Steve Jobs Offered Samsung Apple’s Crown Jewels for $250M
In October 2010, seven months after Steve Jobs told his biographer that he was going “thermonuclear” on Google’s (GOOG) Android for ripping off the iPhone, he and Tim Cook offered Samsung a secret licensing deal — a fact that Apple (AAPL) saved for last Friday in its multibillion dollar patent trial against the Korean electronics giant that is both a key Apple supplier and the largest manufacturer of Android phones.

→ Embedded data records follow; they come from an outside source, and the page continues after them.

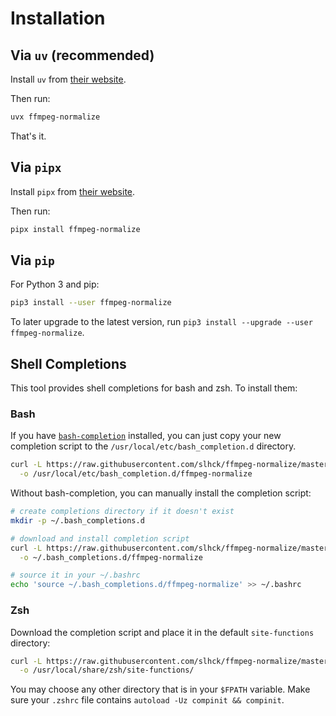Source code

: # Installation

## Via `uv` (recommended)

Install `uv` from [their website](https://docs.astral.sh/uv/getting-started/installation/).

Then run:

```bash
uvx ffmpeg-normalize
```

That's it.

## Via `pipx`

Install `pipx` from [their website](https://pipx.pypa.io/latest/installation/).

Then run:

```bash
pipx install ffmpeg-normalize
```

## Via `pip`

For Python 3 and pip:

```bash
pip3 install --user ffmpeg-normalize
```

To later upgrade to the latest version, run `pip3 install --upgrade --user ffmpeg-normalize`.

## Shell Completions

This tool provides shell completions for bash and zsh. To install them:

### Bash

If you have [`bash-completion`](https://github.com/scop/bash-completion) installed, you can just copy your new completion script to the `/usr/local/etc/bash_completion.d` directory.

```bash
curl -L https://raw.githubusercontent.com/slhck/ffmpeg-normalize/master/completions/ffmpeg-normalize-completion.bash \
  -o /usr/local/etc/bash_completion.d/ffmpeg-normalize
```

Without bash-completion, you can manually install the completion script:

```bash
# create completions directory if it doesn't exist
mkdir -p ~/.bash_completions.d

# download and install completion script
curl -L https://raw.githubusercontent.com/slhck/ffmpeg-normalize/master/completions/ffmpeg-normalize-completion.bash \
  -o ~/.bash_completions.d/ffmpeg-normalize

# source it in your ~/.bashrc
echo 'source ~/.bash_completions.d/ffmpeg-normalize' >> ~/.bashrc
```

### Zsh

Download the completion script and place it in the default `site-functions` directory:

```bash
curl -L https://raw.githubusercontent.com/slhck/ffmpeg-normalize/master/completions/ffmpeg-normalize.zsh \
  -o /usr/local/share/zsh/site-functions/
```

You may choose any other directory that is in your `$FPATH` variable.
Make sure your `.zshrc` file contains `autoload -Uz compinit && compinit`.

According to the late-afternoon testimony of Borks Teksler, Apple’s director of patent licensing strategy, the company’s top executives had been “shocked” in March 2010 when Samsung introduced the first of its line of Galaxy S touchscreen phones. “We didn’t understand how a trusted partner would build a copycat product like that,” he told the jury. Jobs and Cook contacted Samsung and demanded a meeting.
In August 2010, Apple prepared a document that identified dozens of instances where it believed Samsung was using or encouraging others to use Apple’s patented technology, Teksler testified.
Then the jury was shown Defendant’s Exhibit No. 586: A Keynote presentation Teksler created in early October that spelled out exactly what Apple wanted in return. “Because Samsung is a strategic suppler to Apple,” the preamble reads, “we are prepared to offer a royalty-bearing license for this category of device.”